Représentée par la Directrice des Ressources Humaines et des Relations Sociales, agissant en sa qualité de Directrice des Ressources Humaines et des Relations Sociales

ET :


L’organisation syndicale CFDT, représentative au sein de la Fondation, représentée par le Déléguée syndicale,



Ensemble désignés ci-après par « les parties ».


PREAMBULE


Le nombre de salariés confrontés à la nécessité d’aider un proche augmente. En 2030 les « salariés aidants » devraient selon les estimations représenter près d’un actif sur quatre.

La Fondation CEMAVIE souhaite faciliter la possibilité, notamment pour ces « salariés aidants », de s’absenter tout en bénéficiant d’un maintien de leur rémunération.
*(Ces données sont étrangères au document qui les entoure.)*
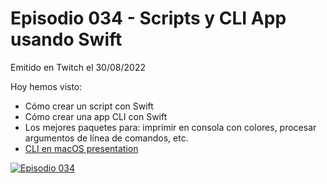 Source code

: # Episodio 034 - Scripts y CLI App usando Swift

Emitido en Twitch el 30/08/2022 

Hoy hemos visto:
- Cómo crear un script con Swift
- Cómo crear una app CLI con Swift
- Los mejores paquetes para: imprimir en consola con colores, procesar argumentos de línea de comandos, etc.
- [CLI en macOS presentation](https://docs.google.com/presentation/d/e/2PACX-1vQ5JSkiDQp3tSIg1Nhlp4qhKLE_8PYSNN50T29Z2j29TiY1dV2uRwbF5WfoNv9J1GIOoSebbwsrKgHu/pub?start=false&loop=false&delayms=3000&slide=id.ge73dc021d1_0_0)

[![Episodio 034](http://img.youtube.com/vi/Ox2ltzrp0r0/0.jpg)](https://youtu.be/Ox2ltzrp0r0 )
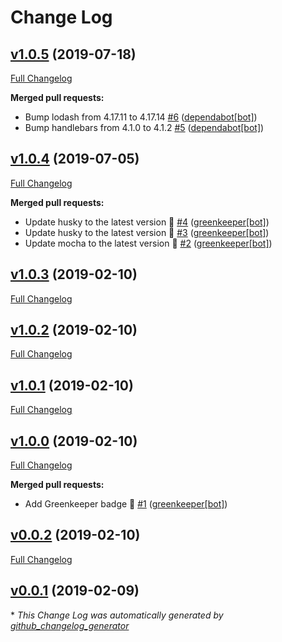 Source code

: # Change Log

## [v1.0.5](https://github.com/honzahommer/node-mycnf/tree/v1.0.5) (2019-07-18)
[Full Changelog](https://github.com/honzahommer/node-mycnf/compare/v1.0.4...v1.0.5)

**Merged pull requests:**

- Bump lodash from 4.17.11 to 4.17.14 [\#6](https://github.com/honzahommer/node-mycnf/pull/6) ([dependabot[bot]](https://github.com/apps/dependabot))
- Bump handlebars from 4.1.0 to 4.1.2 [\#5](https://github.com/honzahommer/node-mycnf/pull/5) ([dependabot[bot]](https://github.com/apps/dependabot))

## [v1.0.4](https://github.com/honzahommer/node-mycnf/tree/v1.0.4) (2019-07-05)
[Full Changelog](https://github.com/honzahommer/node-mycnf/compare/v1.0.3...v1.0.4)

**Merged pull requests:**

- Update husky to the latest version 🚀 [\#4](https://github.com/honzahommer/node-mycnf/pull/4) ([greenkeeper[bot]](https://github.com/apps/greenkeeper))
- Update husky to the latest version 🚀 [\#3](https://github.com/honzahommer/node-mycnf/pull/3) ([greenkeeper[bot]](https://github.com/apps/greenkeeper))
- Update mocha to the latest version 🚀 [\#2](https://github.com/honzahommer/node-mycnf/pull/2) ([greenkeeper[bot]](https://github.com/apps/greenkeeper))

## [v1.0.3](https://github.com/honzahommer/node-mycnf/tree/v1.0.3) (2019-02-10)
[Full Changelog](https://github.com/honzahommer/node-mycnf/compare/v1.0.2...v1.0.3)

## [v1.0.2](https://github.com/honzahommer/node-mycnf/tree/v1.0.2) (2019-02-10)
[Full Changelog](https://github.com/honzahommer/node-mycnf/compare/v1.0.1...v1.0.2)

## [v1.0.1](https://github.com/honzahommer/node-mycnf/tree/v1.0.1) (2019-02-10)
[Full Changelog](https://github.com/honzahommer/node-mycnf/compare/v1.0.0...v1.0.1)

## [v1.0.0](https://github.com/honzahommer/node-mycnf/tree/v1.0.0) (2019-02-10)
[Full Changelog](https://github.com/honzahommer/node-mycnf/compare/v0.0.2...v1.0.0)

**Merged pull requests:**

- Add Greenkeeper badge 🌴 [\#1](https://github.com/honzahommer/node-mycnf/pull/1) ([greenkeeper[bot]](https://github.com/apps/greenkeeper))

## [v0.0.2](https://github.com/honzahommer/node-mycnf/tree/v0.0.2) (2019-02-10)
[Full Changelog](https://github.com/honzahommer/node-mycnf/compare/v0.0.1...v0.0.2)

## [v0.0.1](https://github.com/honzahommer/node-mycnf/tree/v0.0.1) (2019-02-09)


\* *This Change Log was automatically generated by [github_changelog_generator](https://github.com/skywinder/Github-Changelog-Generator)*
C’est dans ce contexte que la Direction a proposé, conformément aux échanges engagés et dans le cadre des Négociations annuelles obligatoires 2024, d’engager une négociation sur le sujet du don de jours de repos afin de proposer aux salariés de la Fondation une souplesse pour faire face à ces situations personnelles.

Par l’engagement de cette négociation, la Fondation CEMAVIE souhaite par ailleurs réaffirmer ses engagements en matière de responsabilité sociale en permettant à chaque salarié une meilleure conciliation de ses engagements professionnels, et de ses responsabilités personnelles ou familiales, en cas de survenance d’un événement nécessitant sa présence soutenue auprès d’un proche.
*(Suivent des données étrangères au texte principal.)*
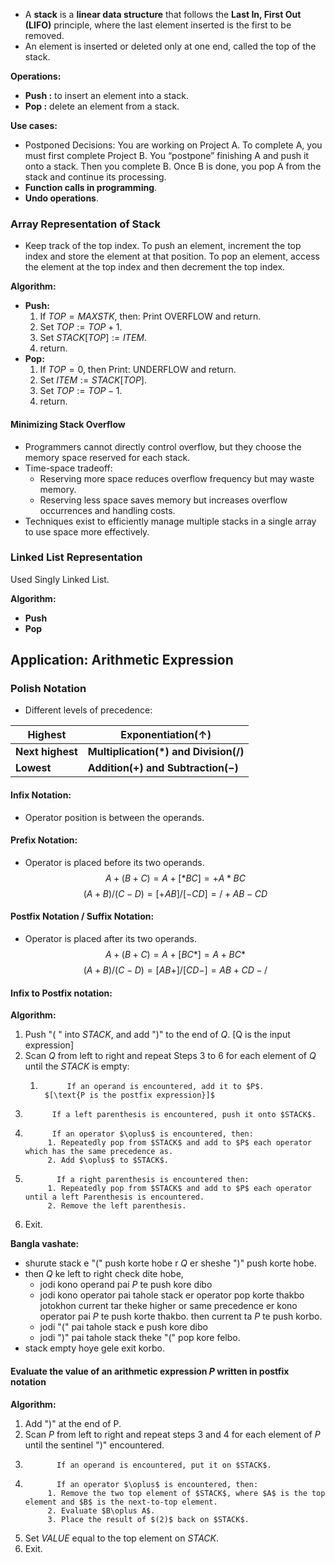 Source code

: - A **stack** is a **linear data structure** that follows the **Last In, First Out (LIFO)** principle, where the last element inserted is the first to be removed.
- An element is inserted or deleted only at one end, called the top of the stack.

**Operations:**
- **Push :** to insert an element into a stack.
- **Pop :** delete an element from a stack.

**Use cases:**
- Postponed Decisions: You are working on Project A. To complete A, you must first complete Project B. You “postpone” finishing A and push it onto a stack. Then you complete B. Once B is done, you pop A from the stack and continue its processing.
- **Function calls in programming**.
- **Undo operations**.

### Array Representation of Stack

- Keep track of the top index. To push an element, increment the top index and store the element at that position. To pop an element, access the element at the top index and then decrement the top index. 

**Algorithm:**
- **Push:**
	1. If $TOP = MAXSTK$, then: Print $\text{OVERFLOW}$ and return.
	2. Set $TOP:=TOP+1$.
	3. Set $STACK[TOP]:=ITEM$.
	4. return.
- **Pop:**
	1. If $TOP= 0$, then Print: $\text{UNDERFLOW}$ and return.
	2. Set $ITEM:=STACK[TOP]$.
	3. Set $TOP:=TOP-1$.
	4. return.
#### Minimizing Stack Overflow
- Programmers cannot directly control overflow, but they choose the memory space reserved for each stack.    
- Time-space tradeoff:
    - Reserving more space reduces overflow frequency but may waste memory.
    - Reserving less space saves memory but increases overflow occurrences and handling costs.
- Techniques exist to efficiently manage multiple stacks in a single array to use space more effectively.

### Linked List Representation

Used Singly Linked List.

**Algorithm:**
- **Push**
- **Pop**


## Application: Arithmetic Expression

### Polish Notation
- Different levels of precedence:

| Highest          | Exponentiation$(\uparrow)$                |
| ---------------- | ----------------------------------------- |
| **Next highest** | **Multiplication$(*)$ and Division$(/)$** |
| **Lowest**       | **Addition$(+)$ and Subtraction$(-)$**    |

#### Infix Notation:
- Operator position is between the operands.

#### Prefix Notation:
- Operator is placed before its two operands.
$$A+(B+C) = A + [*BC] = +A*BC$$
$$(A+B)/(C-D)=[+AB]/[-CD] = /+AB-CD$$

#### Postfix Notation / Suffix Notation:
- Operator is placed after its two operands.
$$A+(B+C)=A+[BC*]=A+BC*$$
$$(A+B)/(C-D)=[AB+]/[CD-]=AB+CD-/$$

#### Infix to Postfix notation:

**Algorithm:**
1. Push "$($ " into $STACK$, and add "$)$" to the end of $Q$. $[\text{Q is the input expression}]$
2. Scan $Q$ from left to right and repeat Steps $3$ to $6$ for each element of $Q$ until the $STACK$ is empty:
	1.           If an operand is encountered, add it to $P$.
			$[\text{P is the postfix expression}]$
3.           If a left parenthesis is encountered, push it onto $STACK$.
4.           If an operator $\oplus$ is encountered, then:
			1. Repeatedly pop from $STACK$ and add to $P$ each operator which has the same precedence as.
			2. Add $\oplus$ to $STACK$.
5.            If a right parenthesis is encountered then:
			1. Repeatedly pop from $STACK$ and add to $P$ each operator until a left Parenthesis is encountered.
			2. Remove the left parenthesis.
6. Exit.

**Bangla vashate:**
- shurute stack e "$($" push korte hobe r $Q$ er sheshe "$)$" push korte hobe.
- then $Q$ ke left to right check dite hobe,
	- jodi kono operand pai $P$ te push kore dibo
	- jodi kono operator pai tahole stack er operator pop korte thakbo jotokhon current tar theke higher or same precedence er kono operator pai $P$ te push korte thakbo. then current ta $P$ te push korbo.
	- jodi "$($" pai tahole stack e push kore dibo
	- jodi "$)$" pai tahole stack theke "$($" pop kore felbo.
- stack empty hoye gele exit korbo.

#### Evaluate the value of an arithmetic expression $P$ written in postfix notation

**Algorithm:**
1. Add "$)$" at the end of P.
2. Scan $P$ from left to right and repeat steps $3$ and $4$ for each element of $P$ until the sentinel "$)$" encountered.
3.            If an operand is encountered, put it on $STACK$.
4.            If an operator $\oplus$ is encountered, then:
			1. Remove the two top element of $STACK$, where $A$ is the top element and $B$ is the next-to-top element.
			2. Evaluate $B\oplus A$.
			3. Place the result of $(2)$ back on $STACK$.
5. Set $VALUE$ equal to the top element on $STACK$.
6. Exit.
Les parties se sont rencontrées lors des réunions suivantes :

  • 11 juin 2024
  • 24 juin 2024
Au cours desquelles elles ont mené les négociations afin d’aboutir à la signature du présent accord.
Les négociations ont été menées dans le souci constant de concilier les intérêts de la Fondation et des personnels qui y travaillent.
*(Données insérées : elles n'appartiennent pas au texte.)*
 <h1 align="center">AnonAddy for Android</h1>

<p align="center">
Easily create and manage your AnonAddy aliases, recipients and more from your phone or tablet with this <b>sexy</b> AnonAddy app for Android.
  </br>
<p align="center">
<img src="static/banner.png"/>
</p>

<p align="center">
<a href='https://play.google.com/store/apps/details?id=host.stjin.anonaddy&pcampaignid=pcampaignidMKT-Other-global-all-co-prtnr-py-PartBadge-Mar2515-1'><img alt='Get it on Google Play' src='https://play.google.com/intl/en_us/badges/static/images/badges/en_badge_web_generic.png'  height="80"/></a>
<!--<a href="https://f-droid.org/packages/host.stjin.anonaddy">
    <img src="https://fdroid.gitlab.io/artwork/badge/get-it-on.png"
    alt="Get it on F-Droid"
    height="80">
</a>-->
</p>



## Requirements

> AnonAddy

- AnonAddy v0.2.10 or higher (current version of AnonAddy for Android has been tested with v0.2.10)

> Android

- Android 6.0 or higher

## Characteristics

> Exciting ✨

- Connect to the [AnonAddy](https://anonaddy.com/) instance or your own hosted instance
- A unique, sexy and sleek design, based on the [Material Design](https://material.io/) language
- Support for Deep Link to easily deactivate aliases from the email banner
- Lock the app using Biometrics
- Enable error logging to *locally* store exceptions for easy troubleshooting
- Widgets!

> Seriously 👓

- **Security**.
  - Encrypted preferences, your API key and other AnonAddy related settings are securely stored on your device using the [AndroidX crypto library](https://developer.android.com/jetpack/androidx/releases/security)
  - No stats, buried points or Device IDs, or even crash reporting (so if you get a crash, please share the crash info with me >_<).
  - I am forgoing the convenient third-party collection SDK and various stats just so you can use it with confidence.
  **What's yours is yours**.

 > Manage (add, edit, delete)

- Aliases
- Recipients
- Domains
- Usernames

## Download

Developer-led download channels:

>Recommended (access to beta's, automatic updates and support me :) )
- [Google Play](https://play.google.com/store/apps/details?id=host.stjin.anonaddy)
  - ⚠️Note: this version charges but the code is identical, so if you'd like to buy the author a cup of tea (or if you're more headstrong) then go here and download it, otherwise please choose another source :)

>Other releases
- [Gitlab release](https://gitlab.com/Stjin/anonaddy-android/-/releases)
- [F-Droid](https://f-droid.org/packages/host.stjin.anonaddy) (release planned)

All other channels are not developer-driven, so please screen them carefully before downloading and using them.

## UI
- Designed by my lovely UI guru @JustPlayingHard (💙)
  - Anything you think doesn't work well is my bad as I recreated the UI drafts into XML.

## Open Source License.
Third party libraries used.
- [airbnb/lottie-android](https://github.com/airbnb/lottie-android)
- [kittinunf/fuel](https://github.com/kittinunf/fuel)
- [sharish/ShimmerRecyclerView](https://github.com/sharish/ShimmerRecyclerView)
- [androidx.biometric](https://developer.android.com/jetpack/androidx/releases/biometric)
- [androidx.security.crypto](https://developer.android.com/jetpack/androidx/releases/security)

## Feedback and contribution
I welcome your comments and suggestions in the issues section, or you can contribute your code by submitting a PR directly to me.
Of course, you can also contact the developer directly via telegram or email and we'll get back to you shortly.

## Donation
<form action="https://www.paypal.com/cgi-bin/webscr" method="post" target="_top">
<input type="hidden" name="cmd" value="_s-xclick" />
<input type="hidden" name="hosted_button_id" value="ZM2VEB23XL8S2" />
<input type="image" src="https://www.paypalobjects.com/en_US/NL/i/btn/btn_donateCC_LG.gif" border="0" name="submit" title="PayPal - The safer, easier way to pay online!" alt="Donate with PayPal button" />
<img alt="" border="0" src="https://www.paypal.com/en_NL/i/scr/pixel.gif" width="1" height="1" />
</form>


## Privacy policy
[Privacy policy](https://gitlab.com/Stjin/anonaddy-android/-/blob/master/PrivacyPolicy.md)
Le comité social et économique a été préalablement informé et consulté sur le projet du présent accord lors de la réunion du 27 juin 2024.
Le présent accord se substitue intégralement à toute disposition conventionnelle antérieure qui pourrait avoir le même objet que ses propres dispositions ainsi qu’à toute règle interne pouvant exister dans l’entreprise et portant sur le même objet que le contenu du présent accord (usage, décision unilatérale, etc.).
Dans ce cadre, il a été convenu et arrêté ce qui suit :

TITRE I – DISPOSITIONS GENERALES

ARTICLE 1 - OBJET

Le présent accord pour objet de préciser les modalités de mise en œuvre du don de jours conformément à l’article L. 3142-25-1 du Code du travail.

En parallèle, la Fondation rappelle qu’il existe des dispositifs légaux sur ce sujet, à savoir le congé de proche aidant, le congé de solidarité familiale et le congé de présence parentale.
En effet l'article L. 3142-16 du code du travail permet aux salariés qui ont un proche présentant un handicap ou une perte d'autonomie de prendre un congé pour les assister.

ARTICLE 2 - CHAMP D’APPLICATION

Les dispositions du présent accord sont applicables à l’ensemble des salariés de la Fondation CEMAVIE quels que soient leurs contrats de travail et leur ancienneté.

TITRE II – DISPOSITIONS RELATIVES AU DON DE JOURS DE REPOS

Article II-1 – Principes de mise en œuvre du don de jours de repos

Article II-1-1- Donateurs

Tout collaborateur de la Fondation, quelles que soient son ancienneté et la nature de son contrat de travail, peut faire un don nominatif ou anonyme, à d'autres collègues, de jours de repos qu'il a acquis, dans les conditions et dans les limites fixées par les dispositions du présent accord.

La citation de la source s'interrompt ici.